This study had several limitations. First, the observational before-after design did not allow demonstration of the efficacy of the program itself, as we did not have a control group. Future studies with a controlled design should be conducted to identify the specific effects of FC. Second, our research design did not include follow-up measurements. Retrospective recollection of such data would have been particularly difficult, as the inclusion period was spread out from 2011 to 2020. Third, concerning the evolution of the outcome measurements, we performed a comparison between before and after the intervention, without controlling for baseline levels. This would have allowed more accurate differentiation between individual outcomes. Fourth, we assumed that all observations were independent. However, within our sample, some participants were from the same family. We did not investigate how participants from the same family influence each other. Further studies could explore whether the effect of the intervention is stronger among participants of the same family and the responsible mechanisms. Fifth, not all centers contributed equally to the sample. The centers of Geneva, Fribourg, and Versailles accounted for most of our sample, as the program was implemented much later in Montpellier and Strasbourg. However, in subgroup analysis, we did not find any difference in terms of outcomes between centers.
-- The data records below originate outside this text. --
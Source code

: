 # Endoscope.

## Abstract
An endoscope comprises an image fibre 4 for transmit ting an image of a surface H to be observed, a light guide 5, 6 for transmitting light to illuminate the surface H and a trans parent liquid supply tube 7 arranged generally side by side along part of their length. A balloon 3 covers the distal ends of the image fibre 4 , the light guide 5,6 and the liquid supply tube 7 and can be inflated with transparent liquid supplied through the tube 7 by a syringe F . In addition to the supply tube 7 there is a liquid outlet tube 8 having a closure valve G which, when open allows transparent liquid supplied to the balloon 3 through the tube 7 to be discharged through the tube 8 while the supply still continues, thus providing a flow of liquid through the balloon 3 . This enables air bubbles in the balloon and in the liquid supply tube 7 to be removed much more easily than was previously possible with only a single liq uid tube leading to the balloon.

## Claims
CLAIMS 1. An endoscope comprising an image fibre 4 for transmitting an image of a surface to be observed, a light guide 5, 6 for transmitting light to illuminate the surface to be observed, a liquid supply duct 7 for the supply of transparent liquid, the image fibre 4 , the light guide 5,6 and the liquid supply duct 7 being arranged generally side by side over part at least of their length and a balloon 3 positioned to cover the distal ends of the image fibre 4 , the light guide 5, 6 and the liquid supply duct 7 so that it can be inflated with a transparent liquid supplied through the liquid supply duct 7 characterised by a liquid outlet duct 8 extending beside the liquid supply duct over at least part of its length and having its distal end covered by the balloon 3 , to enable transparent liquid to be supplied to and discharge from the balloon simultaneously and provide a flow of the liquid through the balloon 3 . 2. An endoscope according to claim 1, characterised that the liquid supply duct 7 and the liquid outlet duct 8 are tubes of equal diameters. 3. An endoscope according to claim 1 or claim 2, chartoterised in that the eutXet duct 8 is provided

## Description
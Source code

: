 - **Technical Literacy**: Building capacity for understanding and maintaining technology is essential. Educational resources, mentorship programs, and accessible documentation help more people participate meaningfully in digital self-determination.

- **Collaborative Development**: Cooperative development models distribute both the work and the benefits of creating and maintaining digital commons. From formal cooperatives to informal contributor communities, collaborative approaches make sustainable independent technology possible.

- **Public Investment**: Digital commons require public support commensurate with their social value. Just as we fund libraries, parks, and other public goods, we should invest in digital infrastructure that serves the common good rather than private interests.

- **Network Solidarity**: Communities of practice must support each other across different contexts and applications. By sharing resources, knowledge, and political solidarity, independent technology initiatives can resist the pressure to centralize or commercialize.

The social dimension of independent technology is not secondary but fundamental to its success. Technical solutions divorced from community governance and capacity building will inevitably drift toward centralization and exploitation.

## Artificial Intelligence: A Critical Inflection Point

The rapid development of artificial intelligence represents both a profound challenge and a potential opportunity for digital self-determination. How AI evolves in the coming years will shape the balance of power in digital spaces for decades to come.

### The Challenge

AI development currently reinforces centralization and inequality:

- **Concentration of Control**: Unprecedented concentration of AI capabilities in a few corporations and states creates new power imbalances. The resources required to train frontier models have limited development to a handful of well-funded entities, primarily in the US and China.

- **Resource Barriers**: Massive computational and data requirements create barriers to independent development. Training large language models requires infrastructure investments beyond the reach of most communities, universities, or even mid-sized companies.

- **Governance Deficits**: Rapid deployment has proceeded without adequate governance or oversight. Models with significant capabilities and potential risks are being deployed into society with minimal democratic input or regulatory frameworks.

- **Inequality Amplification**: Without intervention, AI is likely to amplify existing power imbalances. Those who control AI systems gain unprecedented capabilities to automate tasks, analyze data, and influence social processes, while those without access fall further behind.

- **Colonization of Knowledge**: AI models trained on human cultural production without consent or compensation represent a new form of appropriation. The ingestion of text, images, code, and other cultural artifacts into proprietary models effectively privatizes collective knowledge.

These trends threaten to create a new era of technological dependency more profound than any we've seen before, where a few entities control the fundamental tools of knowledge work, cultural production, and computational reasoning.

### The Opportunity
Finally, although the program aims to improve emotion regulation, we cannot rule out the possibility that the reduction of the burden may have had a positive effect on the emotion regulation of the participants. This could be explored using a longitudinal approach and path analysis in future studies.

Conclusion

This study is the first to assess implementation of the FC program in European French-speaking countries. The results are encouraging and relied on a large sample of participants from five different centers over a long period. In this study, we show that the participants were highly satisfied with the program and that it resulted in an improvement in coping resources, a better ability to regulate their emotions, and a decrease in their burden and depression. The psychoeducational program is based on several complementary actions that aim to diminish the caregiver burden: provide knowledge about the disorder, acquisition of practical coping skills, strategies to improve the quality of family relationships, and building of a support network. Our study supports the relevance of integrating family psychoeducation in the care framework of people with BPD.